What happens? Check the title again. Why happens? Well, Kyle has gotten himself a pet elephant, via mail order. (“The ad said it would take four to six weeks, but it only took three!”) His mom won’t let him keep it because it takes up too much space, so the boys have the bright idea of genetically engineering a new species of smaller elephant by cross-breeding it with Cartman’s pot-bellied pig, Fluffy. A glowering, uni-browed kid named Terrance, whose character design is the most grotesque thing in an episode rife with four-anused monkeys, declares that not only are they attempting the impossible, but he’ll smoke them either way by cloning a human being. “Well spank my ass and call me Charlie,” says Mr. Garrison, sounding bored out of his skull. “Isn’t this exciting? Two A-plus students in a cloning war.”

The boys, with the elephant and Fluffy in tow, hightail it to the genetic engineering ranch on the outskirts of town, which, in classic Tim Burton fashion, exists in a perpetual zone of Universal horror-picture black and white. It is presided over by a caricature of Marlon Brando in The Island Of Dr. Moreau, which counts as a miscalculation, only because there isn’t anything Parker and Stone can do with the character that’s half as funny as what Brando got up to in that movie. He does show off his menagerie of creatures with four asses apiece, but he has to break it to them that pig and elephant DNA simply can’t be spliced together: “Haven’t you ever heard that song by Loverboy?”
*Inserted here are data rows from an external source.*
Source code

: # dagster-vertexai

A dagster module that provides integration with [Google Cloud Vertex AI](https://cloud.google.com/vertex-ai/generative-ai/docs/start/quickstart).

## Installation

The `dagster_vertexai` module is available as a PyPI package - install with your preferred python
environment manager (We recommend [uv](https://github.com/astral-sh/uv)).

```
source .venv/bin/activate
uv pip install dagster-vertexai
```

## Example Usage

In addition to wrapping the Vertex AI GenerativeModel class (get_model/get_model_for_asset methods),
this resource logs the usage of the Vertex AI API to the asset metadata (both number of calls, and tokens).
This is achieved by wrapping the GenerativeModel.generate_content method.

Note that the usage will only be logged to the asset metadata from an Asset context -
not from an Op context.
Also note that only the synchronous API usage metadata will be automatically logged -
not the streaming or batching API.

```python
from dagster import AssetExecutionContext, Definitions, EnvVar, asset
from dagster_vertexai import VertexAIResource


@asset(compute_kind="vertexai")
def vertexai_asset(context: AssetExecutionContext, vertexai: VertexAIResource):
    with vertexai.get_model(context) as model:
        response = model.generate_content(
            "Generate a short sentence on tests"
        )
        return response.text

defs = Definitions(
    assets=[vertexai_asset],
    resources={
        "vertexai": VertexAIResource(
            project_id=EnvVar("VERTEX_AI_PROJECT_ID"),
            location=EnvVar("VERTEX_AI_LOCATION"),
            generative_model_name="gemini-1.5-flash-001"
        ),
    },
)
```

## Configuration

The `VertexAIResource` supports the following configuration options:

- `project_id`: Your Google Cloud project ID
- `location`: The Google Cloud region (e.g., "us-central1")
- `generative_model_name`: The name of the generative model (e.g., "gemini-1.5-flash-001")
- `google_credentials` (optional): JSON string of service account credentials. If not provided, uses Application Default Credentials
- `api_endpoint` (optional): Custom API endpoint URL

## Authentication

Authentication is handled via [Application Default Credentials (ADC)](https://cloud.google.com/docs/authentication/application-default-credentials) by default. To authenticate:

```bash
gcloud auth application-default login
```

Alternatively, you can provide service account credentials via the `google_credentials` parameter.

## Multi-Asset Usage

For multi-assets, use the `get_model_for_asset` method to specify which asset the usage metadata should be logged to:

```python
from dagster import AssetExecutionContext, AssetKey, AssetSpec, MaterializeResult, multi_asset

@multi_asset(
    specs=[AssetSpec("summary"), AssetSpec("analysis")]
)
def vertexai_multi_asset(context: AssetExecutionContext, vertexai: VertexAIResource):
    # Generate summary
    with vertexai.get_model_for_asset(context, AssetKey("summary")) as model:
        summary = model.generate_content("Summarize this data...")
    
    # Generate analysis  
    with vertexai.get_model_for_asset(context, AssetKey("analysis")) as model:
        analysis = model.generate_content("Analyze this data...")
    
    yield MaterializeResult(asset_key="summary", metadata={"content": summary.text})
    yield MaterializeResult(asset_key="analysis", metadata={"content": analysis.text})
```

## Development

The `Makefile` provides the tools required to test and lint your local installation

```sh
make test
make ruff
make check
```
To the rescue, as usual, comes Chef, who suggests that the boys forget messing around with genetic experimentation and just do it the old-fashioned way. How do you get a pig and an elephant to mate? “Do what I do,” says Chef. “Get ‘em good and drunk.” This is one of those episodes where you end up on your knees, praying thanks to God for having allowed Isaac Hayes to temporarily brighten our world. (“Hey!” Chef exclaims when the elephant penetrates Fluff—offscreen, thank Christ. “Now I know how all those white women must have felt.”) Meanwhile, Terrance is revealed to be the son of the Dr. Moreau character, and has created a messed-up, violent, massive-headed mutant-clone version of Stan. By the time the monster clone has invaded Stan’s house and is busting up the furniture, you might as well be watching Adult Swim. Which, again, is not necessarily a bad thing. Except there’s a reason those shows only tend to be 10 minutes long, without commercials.

Stray observations:

  • When Stan implores his friends to help him clean up the house before his parents come home, Cartman grunts, “I ain’t helpin’ crack!” That’s almost as perfectly unanswerable as “Eat my fuck!”